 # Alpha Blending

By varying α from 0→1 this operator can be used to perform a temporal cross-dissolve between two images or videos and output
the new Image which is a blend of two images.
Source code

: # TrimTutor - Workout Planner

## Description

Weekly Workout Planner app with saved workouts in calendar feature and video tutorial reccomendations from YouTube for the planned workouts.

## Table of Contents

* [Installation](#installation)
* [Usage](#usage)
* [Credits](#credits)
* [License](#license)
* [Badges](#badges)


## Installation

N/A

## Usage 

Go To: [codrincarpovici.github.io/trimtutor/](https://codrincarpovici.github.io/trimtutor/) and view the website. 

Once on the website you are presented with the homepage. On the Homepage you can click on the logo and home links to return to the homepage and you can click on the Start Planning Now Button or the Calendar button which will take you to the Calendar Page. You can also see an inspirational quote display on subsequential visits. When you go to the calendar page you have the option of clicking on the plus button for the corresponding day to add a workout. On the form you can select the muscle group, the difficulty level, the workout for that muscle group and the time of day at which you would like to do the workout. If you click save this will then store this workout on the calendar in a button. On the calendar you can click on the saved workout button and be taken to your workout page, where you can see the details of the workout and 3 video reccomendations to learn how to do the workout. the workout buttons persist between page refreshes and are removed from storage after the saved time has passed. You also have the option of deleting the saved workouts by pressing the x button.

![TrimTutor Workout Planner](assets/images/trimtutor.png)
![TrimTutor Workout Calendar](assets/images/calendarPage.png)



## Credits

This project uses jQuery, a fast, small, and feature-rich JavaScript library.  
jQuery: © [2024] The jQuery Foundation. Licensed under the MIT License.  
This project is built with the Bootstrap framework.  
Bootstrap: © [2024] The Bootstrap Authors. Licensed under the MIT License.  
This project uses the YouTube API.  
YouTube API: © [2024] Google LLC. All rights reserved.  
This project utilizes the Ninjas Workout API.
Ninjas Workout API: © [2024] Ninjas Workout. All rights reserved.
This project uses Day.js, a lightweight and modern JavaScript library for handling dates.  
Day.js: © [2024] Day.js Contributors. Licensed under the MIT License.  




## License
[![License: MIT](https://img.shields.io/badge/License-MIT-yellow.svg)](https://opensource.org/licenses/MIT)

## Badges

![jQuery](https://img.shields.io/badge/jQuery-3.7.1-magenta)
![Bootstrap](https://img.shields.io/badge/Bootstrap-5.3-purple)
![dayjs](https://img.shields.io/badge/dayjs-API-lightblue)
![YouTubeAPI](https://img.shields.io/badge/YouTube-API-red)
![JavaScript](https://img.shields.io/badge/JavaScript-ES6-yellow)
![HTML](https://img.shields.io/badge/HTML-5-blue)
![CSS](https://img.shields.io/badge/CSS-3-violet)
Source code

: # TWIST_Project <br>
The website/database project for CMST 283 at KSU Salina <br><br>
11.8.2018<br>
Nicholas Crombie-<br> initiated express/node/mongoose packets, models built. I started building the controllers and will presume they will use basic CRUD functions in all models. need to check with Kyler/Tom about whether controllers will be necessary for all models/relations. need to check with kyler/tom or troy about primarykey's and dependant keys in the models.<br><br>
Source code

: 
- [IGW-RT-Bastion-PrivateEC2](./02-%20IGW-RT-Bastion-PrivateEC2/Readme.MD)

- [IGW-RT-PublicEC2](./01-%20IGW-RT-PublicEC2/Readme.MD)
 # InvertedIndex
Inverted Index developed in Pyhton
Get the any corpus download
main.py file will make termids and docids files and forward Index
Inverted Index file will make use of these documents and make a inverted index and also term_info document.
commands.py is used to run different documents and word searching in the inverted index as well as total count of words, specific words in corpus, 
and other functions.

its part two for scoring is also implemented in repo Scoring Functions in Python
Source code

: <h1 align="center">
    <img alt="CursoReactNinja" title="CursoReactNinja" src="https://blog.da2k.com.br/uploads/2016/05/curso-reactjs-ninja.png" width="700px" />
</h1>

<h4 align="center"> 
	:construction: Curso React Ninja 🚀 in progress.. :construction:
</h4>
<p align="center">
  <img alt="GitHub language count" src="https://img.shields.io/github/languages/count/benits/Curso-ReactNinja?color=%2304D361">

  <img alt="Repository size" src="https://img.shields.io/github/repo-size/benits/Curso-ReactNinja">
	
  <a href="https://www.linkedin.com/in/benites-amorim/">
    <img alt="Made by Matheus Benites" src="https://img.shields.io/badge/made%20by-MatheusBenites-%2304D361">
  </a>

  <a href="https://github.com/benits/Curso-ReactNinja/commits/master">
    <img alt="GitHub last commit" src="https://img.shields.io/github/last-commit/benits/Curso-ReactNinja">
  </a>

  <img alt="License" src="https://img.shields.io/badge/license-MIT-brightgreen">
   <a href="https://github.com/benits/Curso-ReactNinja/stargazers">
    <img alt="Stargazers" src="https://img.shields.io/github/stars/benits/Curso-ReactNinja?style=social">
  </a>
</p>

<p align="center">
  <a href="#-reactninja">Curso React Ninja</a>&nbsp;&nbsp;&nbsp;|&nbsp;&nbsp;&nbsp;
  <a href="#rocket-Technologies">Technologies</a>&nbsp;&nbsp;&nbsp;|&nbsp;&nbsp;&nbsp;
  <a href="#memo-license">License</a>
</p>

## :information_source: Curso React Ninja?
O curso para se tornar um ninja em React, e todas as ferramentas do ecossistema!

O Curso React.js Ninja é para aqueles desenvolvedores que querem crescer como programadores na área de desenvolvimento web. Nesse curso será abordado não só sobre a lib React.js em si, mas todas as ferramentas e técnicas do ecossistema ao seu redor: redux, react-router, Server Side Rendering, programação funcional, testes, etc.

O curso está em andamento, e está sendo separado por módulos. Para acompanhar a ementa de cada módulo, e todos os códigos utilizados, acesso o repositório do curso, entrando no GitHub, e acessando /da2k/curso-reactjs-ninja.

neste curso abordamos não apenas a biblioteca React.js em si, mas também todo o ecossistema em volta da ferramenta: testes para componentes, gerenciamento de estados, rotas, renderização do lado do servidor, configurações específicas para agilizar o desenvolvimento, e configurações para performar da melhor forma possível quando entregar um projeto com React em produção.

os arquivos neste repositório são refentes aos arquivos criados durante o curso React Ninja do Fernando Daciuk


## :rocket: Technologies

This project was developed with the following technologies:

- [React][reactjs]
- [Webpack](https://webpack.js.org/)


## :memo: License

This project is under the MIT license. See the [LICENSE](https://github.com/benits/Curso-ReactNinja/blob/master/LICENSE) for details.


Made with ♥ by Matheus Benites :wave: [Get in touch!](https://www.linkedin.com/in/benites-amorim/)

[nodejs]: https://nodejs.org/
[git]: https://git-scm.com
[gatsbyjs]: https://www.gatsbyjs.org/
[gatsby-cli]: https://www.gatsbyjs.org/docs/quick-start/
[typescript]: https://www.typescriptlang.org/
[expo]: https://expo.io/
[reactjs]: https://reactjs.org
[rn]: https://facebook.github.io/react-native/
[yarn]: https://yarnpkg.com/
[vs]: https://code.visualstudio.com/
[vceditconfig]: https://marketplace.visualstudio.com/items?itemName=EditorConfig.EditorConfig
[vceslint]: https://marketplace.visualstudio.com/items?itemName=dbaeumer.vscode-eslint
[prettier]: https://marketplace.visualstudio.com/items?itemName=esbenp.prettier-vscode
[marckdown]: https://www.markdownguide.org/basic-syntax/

------------------------------------------------------------------------

* _Problem requirements_
Using the exact wording, transcribe all the records above.

* _Result of the exercise_
 # Alpha Blending

By varying α from 0→1 this operator can be used to perform a temporal cross-dissolve between two images or videos and output
the new Image which is a blend of two images.
Source code

: # TrimTutor - Workout Planner

## Description

Weekly Workout Planner app with saved workouts in calendar feature and video tutorial reccomendations from YouTube for the planned workouts.

## Table of Contents

* [Installation](#installation)
* [Usage](#usage)
* [Credits](#credits)
* [License](#license)
* [Badges](#badges)


## Installation

N/A

## Usage 

Go To: [codrincarpovici.github.io/trimtutor/](https://codrincarpovici.github.io/trimtutor/) and view the website. 

Once on the website you are presented with the homepage. On the Homepage you can click on the logo and home links to return to the homepage and you can click on the Start Planning Now Button or the Calendar button which will take you to the Calendar Page. You can also see an inspirational quote display on subsequential visits. When you go to the calendar page you have the option of clicking on the plus button for the corresponding day to add a workout. On the form you can select the muscle group, the difficulty level, the workout for that muscle group and the time of day at which you would like to do the workout. If you click save this will then store this workout on the calendar in a button. On the calendar you can click on the saved workout button and be taken to your workout page, where you can see the details of the workout and 3 video reccomendations to learn how to do the workout. the workout buttons persist between page refreshes and are removed from storage after the saved time has passed. You also have the option of deleting the saved workouts by pressing the x button.

![TrimTutor Workout Planner](assets/images/trimtutor.png)
![TrimTutor Workout Calendar](assets/images/calendarPage.png)



## Credits

This project uses jQuery, a fast, small, and feature-rich JavaScript library.  
jQuery: © [2024] The jQuery Foundation. Licensed under the MIT License.  
This project is built with the Bootstrap framework.  
Bootstrap: © [2024] The Bootstrap Authors. Licensed under the MIT License.  
This project uses the YouTube API.  
YouTube API: © [2024] Google LLC. All rights reserved.  
This project utilizes the Ninjas Workout API.
Ninjas Workout API: © [2024] Ninjas Workout. All rights reserved.
This project uses Day.js, a lightweight and modern JavaScript library for handling dates.  
Day.js: © [2024] Day.js Contributors. Licensed under the MIT License.  




## License
[![License: MIT](https://img.shields.io/badge/License-MIT-yellow.svg)](https://opensource.org/licenses/MIT)

## Badges

![jQuery](https://img.shields.io/badge/jQuery-3.7.1-magenta)
![Bootstrap](https://img.shields.io/badge/Bootstrap-5.3-purple)
![dayjs](https://img.shields.io/badge/dayjs-API-lightblue)
![YouTubeAPI](https://img.shields.io/badge/YouTube-API-red)
![JavaScript](https://img.shields.io/badge/JavaScript-ES6-yellow)
![HTML](https://img.shields.io/badge/HTML-5-blue)
![CSS](https://img.shields.io/badge/CSS-3-violet)
Source code

: # TWIST_Project <br>
The website/database project for CMST 283 at KSU Salina <br><br>
11.8.2018<br>
Nicholas Crombie-<br> initiated express/node/mongoose packets, models built. I started building the controllers and will presume they will use basic CRUD functions in all models. need to check with Kyler/Tom about whether controllers will be necessary for all models/relations. need to check with kyler/tom or troy about primarykey's and dependant keys in the models.<br><br>
Source code

: 
- [IGW-RT-Bastion-PrivateEC2](./02-%20IGW-RT-Bastion-PrivateEC2/Readme.MD)

- [IGW-RT-PublicEC2](./01-%20IGW-RT-PublicEC2/Readme.MD)
 # InvertedIndex
Inverted Index developed in Pyhton
Get the any corpus download
main.py file will make termids and docids files and forward Index
Inverted Index file will make use of these documents and make a inverted index and also term_info document.
commands.py is used to run different documents and word searching in the inverted index as well as total count of words, specific words in corpus, 
and other functions.

its part two for scoring is also implemented in repo Scoring Functions in Python
Source code

: <h1 align="center">
    <img alt="CursoReactNinja" title="CursoReactNinja" src="https://blog.da2k.com.br/uploads/2016/05/curso-reactjs-ninja.png" width="700px" />
</h1>

<h4 align="center"> 
	:construction: Curso React Ninja 🚀 in progress.. :construction:
</h4>
<p align="center">
  <img alt="GitHub language count" src="https://img.shields.io/github/languages/count/benits/Curso-ReactNinja?color=%2304D361">

  <img alt="Repository size" src="https://img.shields.io/github/repo-size/benits/Curso-ReactNinja">
	
  <a href="https://www.linkedin.com/in/benites-amorim/">
    <img alt="Made by Matheus Benites" src="https://img.shields.io/badge/made%20by-MatheusBenites-%2304D361">
  </a>

  <a href="https://github.com/benits/Curso-ReactNinja/commits/master">
    <img alt="GitHub last commit" src="https://img.shields.io/github/last-commit/benits/Curso-ReactNinja">
  </a>

  <img alt="License" src="https://img.shields.io/badge/license-MIT-brightgreen">
   <a href="https://github.com/benits/Curso-ReactNinja/stargazers">
    <img alt="Stargazers" src="https://img.shields.io/github/stars/benits/Curso-ReactNinja?style=social">
  </a>
</p>

<p align="center">
  <a href="#-reactninja">Curso React Ninja</a>&nbsp;&nbsp;&nbsp;|&nbsp;&nbsp;&nbsp;
  <a href="#rocket-Technologies">Technologies</a>&nbsp;&nbsp;&nbsp;|&nbsp;&nbsp;&nbsp;
  <a href="#memo-license">License</a>
</p>

## :information_source: Curso React Ninja?
O curso para se tornar um ninja em React, e todas as ferramentas do ecossistema!

O Curso React.js Ninja é para aqueles desenvolvedores que querem crescer como programadores na área de desenvolvimento web. Nesse curso será abordado não só sobre a lib React.js em si, mas todas as ferramentas e técnicas do ecossistema ao seu redor: redux, react-router, Server Side Rendering, programação funcional, testes, etc.

O curso está em andamento, e está sendo separado por módulos. Para acompanhar a ementa de cada módulo, e todos os códigos utilizados, acesso o repositório do curso, entrando no GitHub, e acessando /da2k/curso-reactjs-ninja.

neste curso abordamos não apenas a biblioteca React.js em si, mas também todo o ecossistema em volta da ferramenta: testes para componentes, gerenciamento de estados, rotas, renderização do lado do servidor, configurações específicas para agilizar o desenvolvimento, e configurações para performar da melhor forma possível quando entregar um projeto com React em produção.

os arquivos neste repositório são refentes aos arquivos criados durante o curso React Ninja do Fernando Daciuk


## :rocket: Technologies

This project was developed with the following technologies:

- [React][reactjs]
- [Webpack](https://webpack.js.org/)


## :memo: License

This project is under the MIT license. See the [LICENSE](https://github.com/benits/Curso-ReactNinja/blob/master/LICENSE) for details.


Made with ♥ by Matheus Benites :wave: [Get in touch!](https://www.linkedin.com/in/benites-amorim/)

[nodejs]: https://nodejs.org/
[git]: https://git-scm.com
[gatsbyjs]: https://www.gatsbyjs.org/
[gatsby-cli]: https://www.gatsbyjs.org/docs/quick-start/
[typescript]: https://www.typescriptlang.org/
[expo]: https://expo.io/
[reactjs]: https://reactjs.org
[rn]: https://facebook.github.io/react-native/
[yarn]: https://yarnpkg.com/
[vs]: https://code.visualstudio.com/
[vceditconfig]: https://marketplace.visualstudio.com/items?itemName=EditorConfig.EditorConfig
[vceslint]: https://marketplace.visualstudio.com/items?itemName=dbaeumer.vscode-eslint
[prettier]: https://marketplace.visualstudio.com/items?itemName=esbenp.prettier-vscode
[marckdown]: https://www.markdownguide.org/basic-syntax/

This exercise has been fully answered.